ABOUT THIS EXERCISE
Tell how many lines of the material below hold "False". The reply is that number alone.

• • • • •

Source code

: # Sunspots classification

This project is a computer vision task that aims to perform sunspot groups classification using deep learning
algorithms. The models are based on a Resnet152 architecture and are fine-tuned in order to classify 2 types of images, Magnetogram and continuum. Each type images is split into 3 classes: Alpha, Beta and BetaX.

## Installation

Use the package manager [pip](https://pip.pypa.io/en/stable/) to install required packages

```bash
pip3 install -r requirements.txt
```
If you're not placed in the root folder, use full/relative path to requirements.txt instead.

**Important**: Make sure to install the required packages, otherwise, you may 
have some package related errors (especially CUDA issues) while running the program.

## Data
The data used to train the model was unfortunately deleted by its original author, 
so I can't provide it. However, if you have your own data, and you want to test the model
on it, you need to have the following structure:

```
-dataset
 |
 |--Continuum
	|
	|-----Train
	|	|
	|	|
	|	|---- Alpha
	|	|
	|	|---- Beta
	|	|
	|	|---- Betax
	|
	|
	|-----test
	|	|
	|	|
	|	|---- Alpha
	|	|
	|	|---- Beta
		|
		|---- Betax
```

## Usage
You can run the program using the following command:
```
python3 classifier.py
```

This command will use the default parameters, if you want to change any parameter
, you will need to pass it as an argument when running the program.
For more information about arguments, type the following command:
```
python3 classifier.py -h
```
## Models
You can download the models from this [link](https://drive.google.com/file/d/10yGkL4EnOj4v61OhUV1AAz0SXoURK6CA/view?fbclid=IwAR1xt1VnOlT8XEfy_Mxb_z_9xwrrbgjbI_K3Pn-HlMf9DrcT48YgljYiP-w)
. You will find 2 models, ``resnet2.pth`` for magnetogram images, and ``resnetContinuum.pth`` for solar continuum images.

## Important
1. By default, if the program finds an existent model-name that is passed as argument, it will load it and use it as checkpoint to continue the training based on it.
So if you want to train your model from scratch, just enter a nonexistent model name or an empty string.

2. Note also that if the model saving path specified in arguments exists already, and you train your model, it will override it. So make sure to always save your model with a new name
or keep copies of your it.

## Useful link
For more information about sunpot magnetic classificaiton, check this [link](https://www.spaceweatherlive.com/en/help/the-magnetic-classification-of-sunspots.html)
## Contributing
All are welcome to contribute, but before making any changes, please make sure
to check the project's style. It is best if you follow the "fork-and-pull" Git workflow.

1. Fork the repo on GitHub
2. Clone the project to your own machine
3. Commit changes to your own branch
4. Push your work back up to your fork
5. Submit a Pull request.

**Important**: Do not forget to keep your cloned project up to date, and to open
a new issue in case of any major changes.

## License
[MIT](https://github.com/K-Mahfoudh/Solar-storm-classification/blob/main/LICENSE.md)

• • • • •

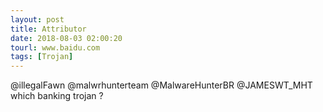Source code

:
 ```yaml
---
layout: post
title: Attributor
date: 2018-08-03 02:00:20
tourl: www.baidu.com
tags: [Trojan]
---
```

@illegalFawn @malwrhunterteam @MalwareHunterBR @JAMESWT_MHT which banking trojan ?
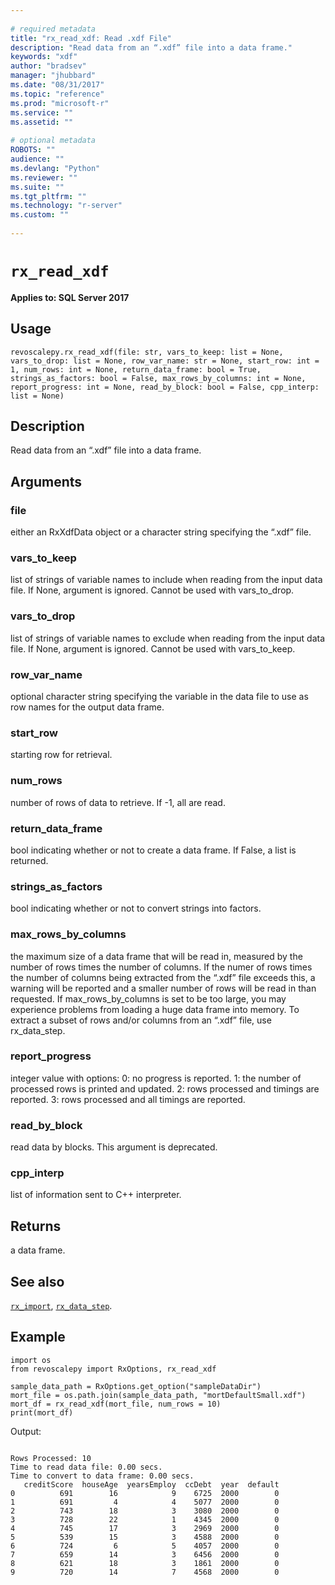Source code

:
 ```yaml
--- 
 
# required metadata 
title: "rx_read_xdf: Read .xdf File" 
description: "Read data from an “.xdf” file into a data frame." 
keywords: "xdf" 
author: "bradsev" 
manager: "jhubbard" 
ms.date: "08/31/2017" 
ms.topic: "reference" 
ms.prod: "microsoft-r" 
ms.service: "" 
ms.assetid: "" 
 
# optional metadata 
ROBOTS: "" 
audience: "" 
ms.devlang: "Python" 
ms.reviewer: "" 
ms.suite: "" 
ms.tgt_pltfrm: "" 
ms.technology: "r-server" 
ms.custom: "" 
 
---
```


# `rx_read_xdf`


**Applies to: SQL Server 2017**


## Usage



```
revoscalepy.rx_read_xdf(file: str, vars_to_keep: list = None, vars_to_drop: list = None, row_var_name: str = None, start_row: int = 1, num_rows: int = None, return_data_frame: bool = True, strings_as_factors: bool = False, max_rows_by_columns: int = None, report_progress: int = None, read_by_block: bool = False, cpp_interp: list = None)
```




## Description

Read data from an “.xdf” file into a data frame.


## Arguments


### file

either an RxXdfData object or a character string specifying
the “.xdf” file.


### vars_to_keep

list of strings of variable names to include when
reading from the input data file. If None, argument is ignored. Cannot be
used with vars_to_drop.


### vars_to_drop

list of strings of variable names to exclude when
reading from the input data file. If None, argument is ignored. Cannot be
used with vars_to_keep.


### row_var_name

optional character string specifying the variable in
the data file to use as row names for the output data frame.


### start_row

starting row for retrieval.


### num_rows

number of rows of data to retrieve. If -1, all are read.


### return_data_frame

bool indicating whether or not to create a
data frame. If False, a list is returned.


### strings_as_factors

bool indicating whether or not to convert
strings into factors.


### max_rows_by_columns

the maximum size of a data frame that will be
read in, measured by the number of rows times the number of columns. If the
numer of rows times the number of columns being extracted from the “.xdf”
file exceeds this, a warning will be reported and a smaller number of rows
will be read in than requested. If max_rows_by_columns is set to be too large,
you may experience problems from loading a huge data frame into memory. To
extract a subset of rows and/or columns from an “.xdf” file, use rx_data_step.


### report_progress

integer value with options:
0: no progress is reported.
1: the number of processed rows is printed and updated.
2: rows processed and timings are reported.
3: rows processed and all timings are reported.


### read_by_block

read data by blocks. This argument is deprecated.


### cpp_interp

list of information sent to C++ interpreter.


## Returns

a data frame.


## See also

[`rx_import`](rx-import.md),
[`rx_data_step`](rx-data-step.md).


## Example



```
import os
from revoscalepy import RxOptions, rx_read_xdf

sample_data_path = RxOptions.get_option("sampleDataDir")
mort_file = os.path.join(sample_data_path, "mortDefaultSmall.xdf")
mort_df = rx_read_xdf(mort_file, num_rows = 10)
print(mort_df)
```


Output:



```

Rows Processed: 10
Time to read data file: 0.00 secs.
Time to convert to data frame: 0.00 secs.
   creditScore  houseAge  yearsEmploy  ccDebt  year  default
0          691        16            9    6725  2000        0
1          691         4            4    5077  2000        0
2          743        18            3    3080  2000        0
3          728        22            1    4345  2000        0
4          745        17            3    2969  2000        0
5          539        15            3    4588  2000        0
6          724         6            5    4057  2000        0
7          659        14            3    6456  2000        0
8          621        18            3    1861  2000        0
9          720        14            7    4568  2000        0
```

• • • • •

TASK ANSWER
2